54 Hunts Place is a 28-apartment building on a tight, one-third-acre site between the Metro-North railroad tracks and Saw Mill River Parkway in Chappaqua.

Westchester County bought the property in 2016 to fulfill part of its obligation under a 2009 federal decree to build affordable housing in predominately white communities.

The county made a deal with Conifer Realty, a Rochester affordable housing developer that owns Chappaqua Station LLC, to develop the apartment building. In 2018, the county awarded MVM a $1.3 million contract to build the water and sewer infrastructure.
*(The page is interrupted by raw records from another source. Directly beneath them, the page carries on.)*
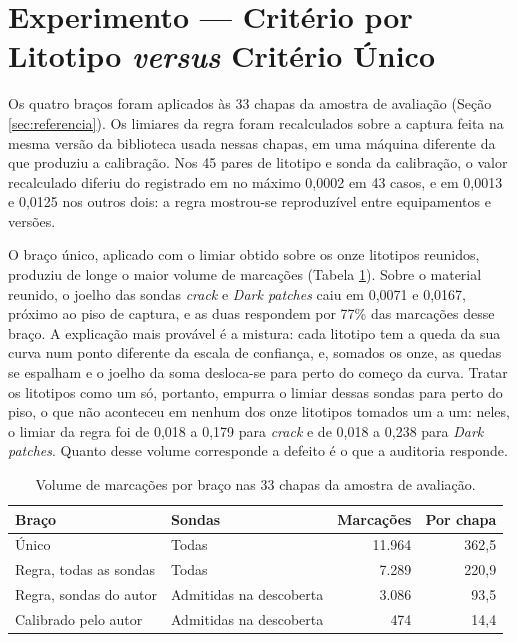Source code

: \section{Experimento --- Critério por Litotipo \textit{versus} Critério Único}
\label{sec:res_exp1}

Os quatro braços foram aplicados às 33 chapas da amostra de avaliação (Seção \ref{sec:referencia}). Os limiares da regra foram recalculados sobre a captura feita na mesma versão da biblioteca usada nessas chapas, em uma máquina diferente da que produziu a calibração. Nos 45 pares de litotipo e sonda da calibração, o valor recalculado diferiu do registrado em no máximo 0,0002 em 43 casos, e em 0,0013 e 0,0125 nos outros dois: a regra mostrou-se reproduzível entre equipamentos e versões.

O braço único, aplicado com o limiar obtido sobre os onze litotipos reunidos, produziu de longe o maior volume de marcações (Tabela \ref{tab:exp1_volume}). Sobre o material reunido, o joelho das sondas \textit{crack} e \textit{Dark patches} caiu em 0,0071 e 0,0167, próximo ao piso de captura, e as duas respondem por 77\% das marcações desse braço. A explicação mais provável é a mistura: cada litotipo tem a queda da sua curva num ponto diferente da escala de confiança, e, somados os onze, as quedas se espalham e o joelho da soma desloca-se para perto do começo da curva. Tratar os litotipos como um só, portanto, empurra o limiar dessas sondas para perto do piso, o que não aconteceu em nenhum dos onze litotipos tomados um a um: neles, o limiar da regra foi de 0,018 a 0,179 para \textit{crack} e de 0,018 a 0,238 para \textit{Dark patches}. Quanto desse volume corresponde a defeito é o que a auditoria responde.

\begin{table}[ht]
  \caption{Volume de marcações por braço nas 33 chapas da amostra de avaliação.}
  \label{tab:exp1_volume}
  \centering
  \begin{tabular}{llrr}
    \hline
    \bfseries Braço & \bfseries Sondas & \bfseries Marcações & \bfseries Por chapa \\
    \hline
    Único                  & Todas                   & 11.964 & 362,5 \\
    Regra, todas as sondas & Todas                   &  7.289 & 220,9 \\
    Regra, sondas do autor & Admitidas na descoberta &  3.086 &  93,5 \\
    Calibrado pelo autor   & Admitidas na descoberta &    474 &  14,4 \\
    \hline
  \end{tabular}
\end{table}

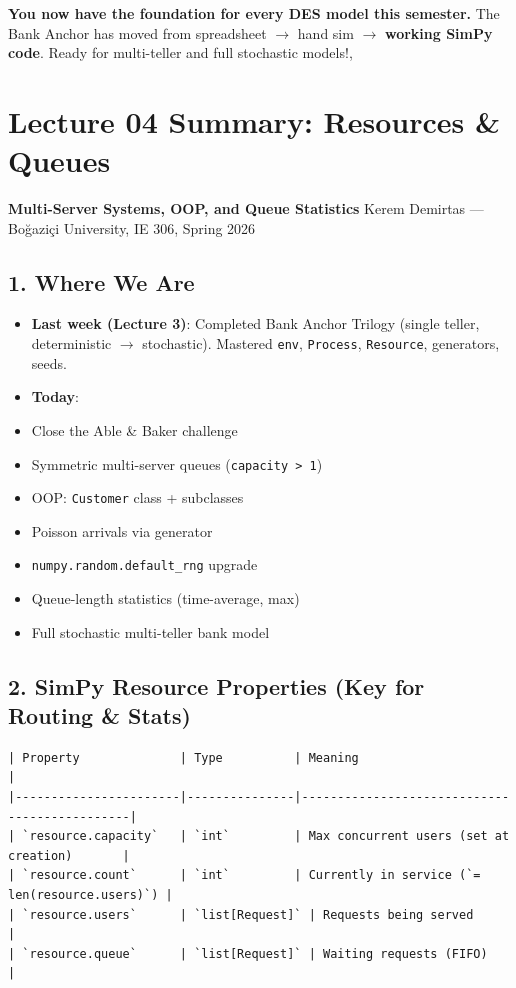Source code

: \documentclass[11pt]{article}
\begin{document}
\textbf{You now have the foundation for every DES model this semester.}
The Bank Anchor has moved from spreadsheet $\rightarrow$ hand sim $\rightarrow$ \textbf{working SimPy code}. Ready for multi-teller and full stochastic models!,

\section*{Lecture 04 Summary: Resources \& Queues}
\textbf{Multi-Server Systems, OOP, and Queue Statistics}
Kerem Demirtas --- Boğaziçi University, IE 306, Spring 2026

\subsection*{1. Where We Are}
\begin{itemize}[leftmargin=*]
\item \textbf{Last week (Lecture 3)}: Completed Bank Anchor Trilogy (single teller, deterministic $\rightarrow$ stochastic). Mastered \texttt{env}, \texttt{Process}, \texttt{Resource}, generators, seeds.
\item \textbf{Today}: 
\item Close the Able \& Baker challenge
\item Symmetric multi-server queues (\texttt{capacity > 1})
\item OOP: \texttt{Customer} class + subclasses
\item Poisson arrivals via generator
\item \texttt{numpy.random.default\_rng} upgrade
\item Queue-length statistics (time-average, max)
\item Full stochastic multi-teller bank model
\end{itemize}

\subsection*{2. SimPy Resource Properties (Key for Routing \& Stats)}
\begin{verbatim}
| Property              | Type          | Meaning                                      |
|-----------------------|---------------|----------------------------------------------|
| `resource.capacity`   | `int`         | Max concurrent users (set at creation)       |
| `resource.count`      | `int`         | Currently in service (`= len(resource.users)`) |
| `resource.users`      | `list[Request]` | Requests being served                     |
| `resource.queue`      | `list[Request]` | Waiting requests (FIFO)                    |
\end{verbatim}
\end{document}
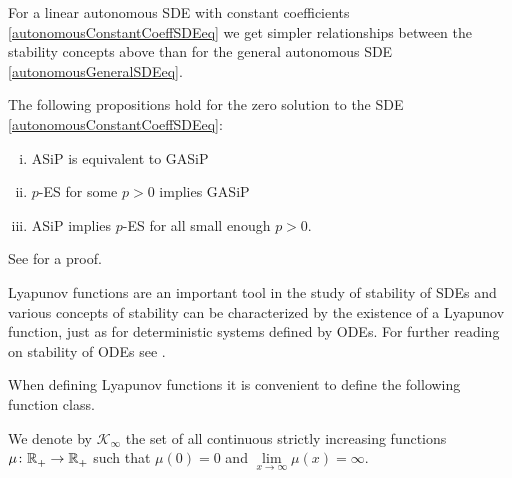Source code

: \documentclass[a4paper,12pt,twoside,BCOR=10mm]{scrbook}
\begin{document}
For a linear autonomous SDE with constant coefficients \eqref{autonomousConstantCoeffSDEeq} we get simpler relationships between the stability concepts above than for the general autonomous SDE \eqref{autonomousGeneralSDEeq}.

\begin{theorem}
    The following propositions hold for the zero solution to the SDE \eqref{autonomousConstantCoeffSDEeq}:
    
    \begin{enumerate}[i)]
        \item ASiP is equivalent to GASiP
        \item $p$-ES for some $p>0$ implies GASiP
        \item ASiP implies $p$-ES for all small enough $p>0$.
    \end{enumerate}
\end{theorem}

See \citep{HGGS2018localLya} for a proof.


\fi

Lyapunov functions are an important tool in the study of stability of SDEs and various concepts of stability can be characterized by the existence of a Lyapunov function, just as for deterministic systems defined by ODEs. For further reading on stability of ODEs see \citep{Hahn1967, vidya2002, Khalil1992, sastry1999}.

When defining Lyapunov functions it is convenient to define the following function class.

\begin{definition}
    We denote by $\mathcal{K}_\infty$ the set of all continuous strictly increasing functions $\mu\colon \mathbb{R}^{}_+ \to \mathbb{R}^{}_+$ such that $\mu(0) = 0$ and $\lim\limits_{x \to \infty} \mu(x) = \infty$.
\end{definition}
\end{document}
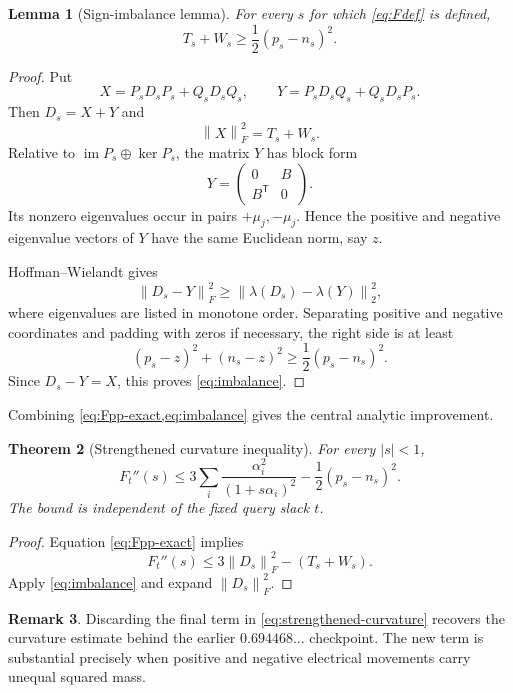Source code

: \documentclass[11pt]{article}
\newtheorem{theorem}{Theorem}[section]
\newtheorem{lemma}[theorem]{Lemma}
\theoremstyle{definition}
\newtheorem{remark}[theorem]{Remark}
\newcommand{\im}{\operatorname{im}}
\newcommand{\norm}[1]{\left\lVert #1\right\rVert}
\begin{document}
\begin{lemma}[Sign-imbalance lemma]
For every $s$ for which \cref{eq:Fdef} is defined,
\begin{equation}
  \boxed{T_s+W_s\ge\frac12(p_s-n_s)^2.}
  \label{eq:imbalance}
\end{equation}
\end{lemma}

\begin{proof}
Put
\[
  X=P_sD_sP_s+Q_sD_sQ_s,
  \qquad
  Y=P_sD_sQ_s+Q_sD_sP_s.
\]
Then $D_s=X+Y$ and
\[
  \norm{X}_F^2=T_s+W_s.
\]
Relative to $\im P_s\oplus\ker P_s$, the matrix $Y$ has block form
\[
  Y=\begin{pmatrix}0&B\\B^{\mathsf T}&0\end{pmatrix}.
\]
Its nonzero eigenvalues occur in pairs $+\mu_j,-\mu_j$.  Hence the positive and negative eigenvalue vectors of $Y$ have the same Euclidean norm, say $z$.

Hoffman--Wielandt gives
\[
  \norm{D_s-Y}_F^2
  \ge \norm{\lambda(D_s)-\lambda(Y)}_2^2,
\]
where eigenvalues are listed in monotone order.  Separating positive and negative coordinates and padding with zeros if necessary, the right side is at least
\[
  (p_s-z)^2+(n_s-z)^2
  \ge \frac12(p_s-n_s)^2.
\]
Since $D_s-Y=X$, this proves \cref{eq:imbalance}.
\end{proof}

Combining \cref{eq:Fpp-exact,eq:imbalance} gives the central analytic improvement.

\begin{theorem}[Strengthened curvature inequality]
For every $|s|<1$,
\begin{equation}
  \boxed{
  F_t''(s)
  \le
  3\sum_i\frac{\alpha_i^2}{(1+s\alpha_i)^2}
  -\frac12(p_s-n_s)^2.
  }
  \label{eq:strengthened-curvature}
\end{equation}
The bound is independent of the fixed query slack $t$.
\end{theorem}

\begin{proof}
Equation \cref{eq:Fpp-exact} implies
\[
  F_t''(s)
  \le 3\norm{D_s}_F^2-(T_s+W_s).
\]
Apply \cref{eq:imbalance} and expand $\norm{D_s}_F^2$.
\end{proof}

\begin{remark}
Discarding the final term in \cref{eq:strengthened-curvature} recovers the curvature estimate behind the earlier $0.694468\ldots$ checkpoint.  The new term is substantial precisely when positive and negative electrical movements carry unequal squared mass.
\end{remark}
\end{document}

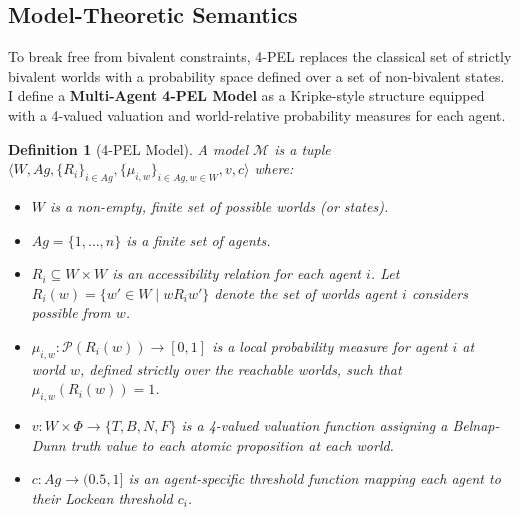 \documentclass[11pt,a4paper]{article}
\newtheorem{definition}{Definition}[section]
\begin{document}
\subsection{Model-Theoretic Semantics}
To break free from bivalent constraints, 4-PEL replaces the classical set of strictly bivalent worlds with a probability space defined over a set of non-bivalent states. I define a \textbf{Multi-Agent 4-PEL Model} as a Kripke-style structure equipped with a 4-valued valuation and world-relative probability measures for each agent.

\begin{definition}[4-PEL Model]
A model $\mathcal{M}$ is a tuple $\langle W, Ag, \{R_i\}_{i \in Ag}, \{\mu_{i,w}\}_{i \in Ag, w \in W}, v, c \rangle$ where:
\begin{itemize}
    \item $W$ is a non-empty, finite set of possible worlds (or states).
    \item $Ag = \{1, \dots, n\}$ is a finite set of agents.
    \item $R_i \subseteq W \times W$ is an accessibility relation for each agent $i$. Let $R_i(w) = \{w' \in W \mid w R_i w'\}$ denote the set of worlds agent $i$ considers possible from $w$.
    \item $\mu_{i,w}: \mathcal{P}(R_i(w)) \to [0, 1]$ is a local probability measure for agent $i$ at world $w$, defined strictly over the reachable worlds, such that $\mu_{i,w}(R_i(w)) = 1$.
    \item $v: W \times \Phi \to \{T, B, N, F\}$ is a 4-valued valuation function assigning a Belnap-Dunn truth value to each atomic proposition at each world.
    \item $c: Ag \to (0.5, 1]$ is an agent-specific threshold function mapping each agent to their Lockean threshold $c_i$.
\end{itemize}
\end{definition}
\end{document}
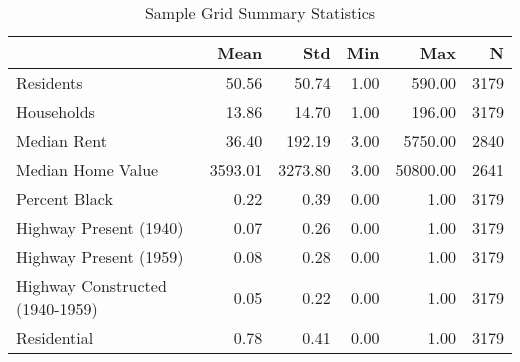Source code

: \begin{table}[h]
\centering
\caption{Sample Grid Summary Statistics}
\label{tab:summary_stats}
\begin{tabular*}{\linewidth}{@{\extracolsep{\fill}}l*{5}{r}}
\toprule
 & Mean & Std & Min & Max & N \\
\midrule
Residents & 50.56 & 50.74 & 1.00 & 590.00 & 3179 \\
Households & 13.86 & 14.70 & 1.00 & 196.00 & 3179 \\
Median Rent & 36.40 & 192.19 & 3.00 & 5750.00 & 2840 \\
Median Home Value & 3593.01 & 3273.80 & 3.00 & 50800.00 & 2641 \\
Percent Black & 0.22 & 0.39 & 0.00 & 1.00 & 3179 \\
Highway Present (1940) & 0.07 & 0.26 & 0.00 & 1.00 & 3179 \\
Highway Present (1959) & 0.08 & 0.28 & 0.00 & 1.00 & 3179 \\
Highway Constructed (1940-1959) & 0.05 & 0.22 & 0.00 & 1.00 & 3179 \\
Residential & 0.78 & 0.41 & 0.00 & 1.00 & 3179 \\
\bottomrule
\end{tabular*}
\end{table}
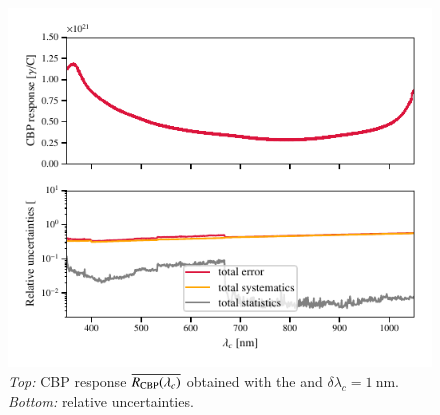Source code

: \begin{figure}[h]
    \centering
    \includegraphics[width=\columnwidth]{fig/cbp_response.pdf}
    \caption{\textit{Top:} CBP response $\overline{R_{\mathrm{CBP}}(\lambda_c)}$ obtained with the \bpinhole and $\delta \lambda_c = \SI{1}{\nm}$. \textit{Bottom:} relative uncertainties.}
    \label{fig:cbp_response}
\end{figure}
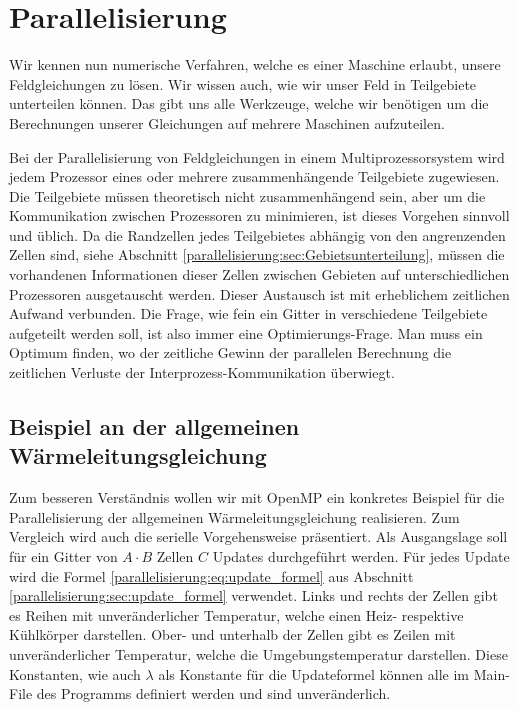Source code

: %
%
%
%
\section{Parallelisierung
	\label{parallelisierung:sec:Parallelisierung}}
Wir kennen nun numerische Verfahren, welche es einer Maschine erlaubt, unsere Feldgleichungen zu lösen.
Wir wissen auch, wie wir unser Feld in Teilgebiete unterteilen können.
Das gibt uns alle Werkzeuge, welche wir benötigen um die Berechnungen unserer Gleichungen auf mehrere Maschinen aufzuteilen.

Bei der Parallelisierung von Feldgleichungen in einem Multiprozessorsystem wird jedem Prozessor eines oder mehrere zusammenhängende Teilgebiete zugewiesen.
Die Teilgebiete müssen theoretisch nicht zusammenhängend sein, aber um die Kommunikation zwischen Prozessoren zu minimieren, ist dieses Vorgehen sinnvoll und üblich.
Da die Randzellen jedes Teilgebietes abhängig von den angrenzenden Zellen sind, siehe Abschnitt \ref{parallelisierung:sec:Gebietsunterteilung}, müssen die vorhandenen Informationen dieser Zellen zwischen Gebieten auf unterschiedlichen Prozessoren ausgetauscht werden.
Dieser Austausch ist mit erheblichem zeitlichen Aufwand verbunden.
Die Frage, wie fein ein Gitter in verschiedene Teilgebiete aufgeteilt werden soll, ist also immer eine Optimierungs-Frage.
Man muss ein Optimum finden, wo der zeitliche Gewinn der parallelen Berechnung die zeitlichen Verluste der Interprozess-Kommunikation überwiegt.




\subsection{Beispiel an der allgemeinen Wärmeleitungsgleichung
	\label{parallelisierung:sub:BeispielParallelisierung}}
Zum besseren Verständnis wollen wir mit OpenMP ein konkretes Beispiel für die Parallelisierung der allgemeinen Wärmeleitungsgleichung realisieren.
Zum Vergleich wird auch die serielle Vorgehensweise präsentiert.
Als Ausgangslage soll für ein Gitter von $A \cdot B$ Zellen $C$ Updates durchgeführt werden.
Für jedes Update wird die Formel \eqref{parallelisierung:eq:update_formel} aus Abschnitt \ref{parallelisierung:sec:update_formel} verwendet.
Links und rechts der Zellen gibt es Reihen mit unveränderlicher Temperatur, welche einen Heiz- respektive Kühlkörper darstellen.
Ober- und unterhalb der Zellen gibt es Zeilen mit unveränderlicher Temperatur, welche die Umgebungstemperatur darstellen.
Diese Konstanten, wie auch $\lambda$ als Konstante für die Updateformel können alle im Main-File des Programms definiert werden und sind unveränderlich.

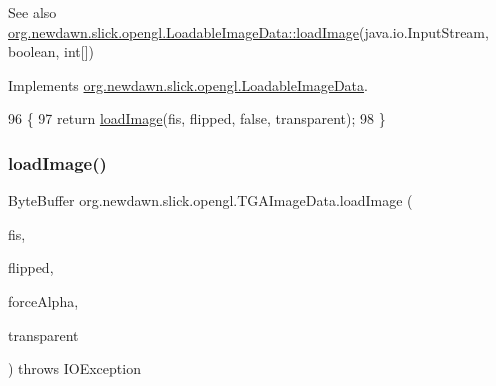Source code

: \begin{DoxySeeAlso}{See also}
\mbox{\hyperlink{interfaceorg_1_1newdawn_1_1slick_1_1opengl_1_1_loadable_image_data_a640021b955dde7deeeeabb5ac3738d2b}{org.\+newdawn.\+slick.\+opengl.\+Loadable\+Image\+Data\+::load\+Image}}(java.\+io.\+Input\+Stream, boolean, int\mbox{[}\mbox{]}) 
\end{DoxySeeAlso}


Implements \mbox{\hyperlink{interfaceorg_1_1newdawn_1_1slick_1_1opengl_1_1_loadable_image_data_a448a235d1058316349f513a69f593d9b}{org.\+newdawn.\+slick.\+opengl.\+Loadable\+Image\+Data}}.


\begin{DoxyCode}
96                                                                                                         \{
97         \textcolor{keywordflow}{return} \mbox{\hyperlink{classorg_1_1newdawn_1_1slick_1_1opengl_1_1_t_g_a_image_data_a9ac907fe85767aad15fa1c05af8fb093}{loadImage}}(fis, flipped, \textcolor{keyword}{false}, transparent);
98     \}
\end{DoxyCode}
\mbox{\label{classorg_1_1newdawn_1_1slick_1_1opengl_1_1_t_g_a_image_data_a45d077de182a890729f2e9cf9e408520}} 
\subsubsection{\texorpdfstring{load\+Image()}{loadImage()}\hspace{0.1cm}{\footnotesize\ttfamily [3/3]}}
{\footnotesize\ttfamily Byte\+Buffer org.\+newdawn.\+slick.\+opengl.\+T\+G\+A\+Image\+Data.\+load\+Image (\begin{DoxyParamCaption}\item[{Input\+Stream}]{fis,  }\item[{boolean}]{flipped,  }\item[{boolean}]{force\+Alpha,  }\item[{int \mbox{[}$\,$\mbox{]}}]{transparent }\end{DoxyParamCaption}) throws I\+O\+Exception\hspace{0.3cm}{\ttfamily [inline]}}

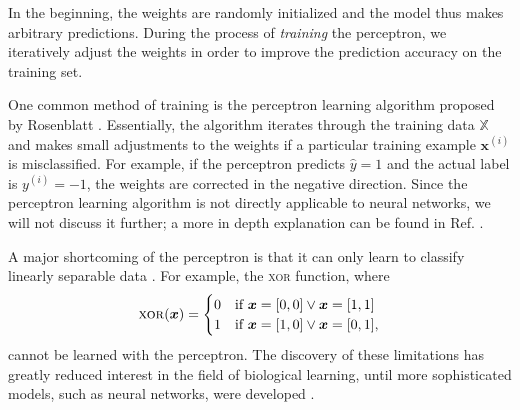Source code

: In the beginning, the weights are randomly initialized and the model thus makes arbitrary predictions. During the process of \emph{training} the perceptron, we iteratively adjust the weights in order to improve the prediction accuracy on the training set.

One common method of training is the perceptron learning algorithm proposed by Rosenblatt \cite{Rosenblatt1958386}. Essentially, the algorithm iterates through the training data $\mathbb{X}$ and makes small adjustments to the weights if a particular training example $\bm{x}^{(i)}$ is misclassified. For example, if the perceptron predicts $\hat{y} = 1$ and the actual label is $y^{(i)} = -1$, the weights are corrected in the negative direction. Since the perceptron learning algorithm is not directly applicable to neural networks, we will not discuss it further; a more in depth explanation can be found in Ref. \cite[Ch.\,8,\,pp.\,265-267]{DBLP:books/lib/Murphy12}.

A major shortcoming of the perceptron is that it can only learn to classify linearly separable data \cite{DBLP:books/daglib/0066902}. For example, the \textsc{xor} function, where 
\begin{equation}
\text{\textsc{xor}}(\bm{x}) = 
\begin{cases} 0 & \text{if }\bm{x} = [0,0] \lor \bm{x} = [1,1] 
			\\1 & \text{if }\bm{x} = [1,0] \lor \bm{x} = [0,1],
\end{cases}
\end{equation}
cannot be learned with the perceptron. The discovery of these limitations has greatly reduced interest in the field of biological learning, until more sophisticated models, such as neural networks, were developed \cite[Ch.\,1,\,pp.\,12-18]{DBLP:books/daglib/0040158}.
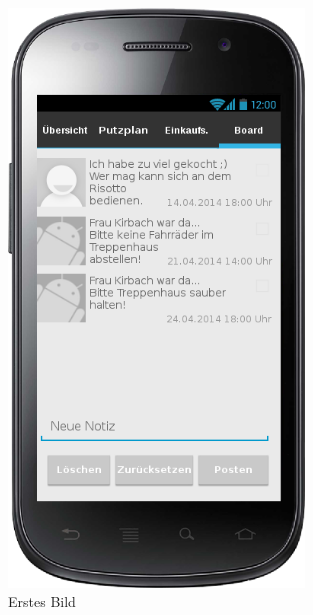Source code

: \begin{figure}[htbp] 
  \centering
     \includegraphics[width=0.7\textwidth]{anhang/mockups/blackboard.png}
  \caption{Erstes Bild}
  \label{fig:Bild1}
\end{figure}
MVM did not employ licensed master plumbers as required for sewer work under county regulations, according to the complaint. Then, to get a work permit, MVM belatedly hired MJS Plumbing & Heating Inc. of Cold Spring, Dutchess County, to act as its licensed plumber.

MVM did the plumbing work but backfilled the pipes, according to the complaint, concealing them before they could be inspected and tested.

The water lines failed pressure tests. MVM tried to fix leaks and re-test the sprinkler line and fire department connection in January 2019. But water was not drained from the lines, the complaint states, and the pipes froze, “raising questions of structural integrity.”

MJS Plumbing concluded that the work was so deficient that the infrastructure had to be replaced.

MJS began removing a water line in February 2019 and discovered that the storm water and sanitary sewer lines were also installed incorrectly, according to the complaint. MJS decided that it could no longer be involved in the project as licensed plumber of record “due to the extent of the deficiencies.”

Conifer claims that the water line, sprinkler line, fire department connection, and storm water and sanitary utilities were defective.

Steel pipes were used instead of cement-lined iron pipes, for example. Pipes were installed at improper angles. Liquid nails and adhesives were used improperly to connect pipes.

Conifer says it incurred delays; additional costs for labor, insurance and loans; and loss of rental income because of defective work by MVM.

It is demanding $1,923,585 from MVM and Aegis for alleged breaches of contract and breaches of bond.

Neither Frank Cara, a lawyer who has represented MVM, nor Aegis responded to emails requesting their sides of the story.

Conifer is represented by Rochester attorney John W. Dreste.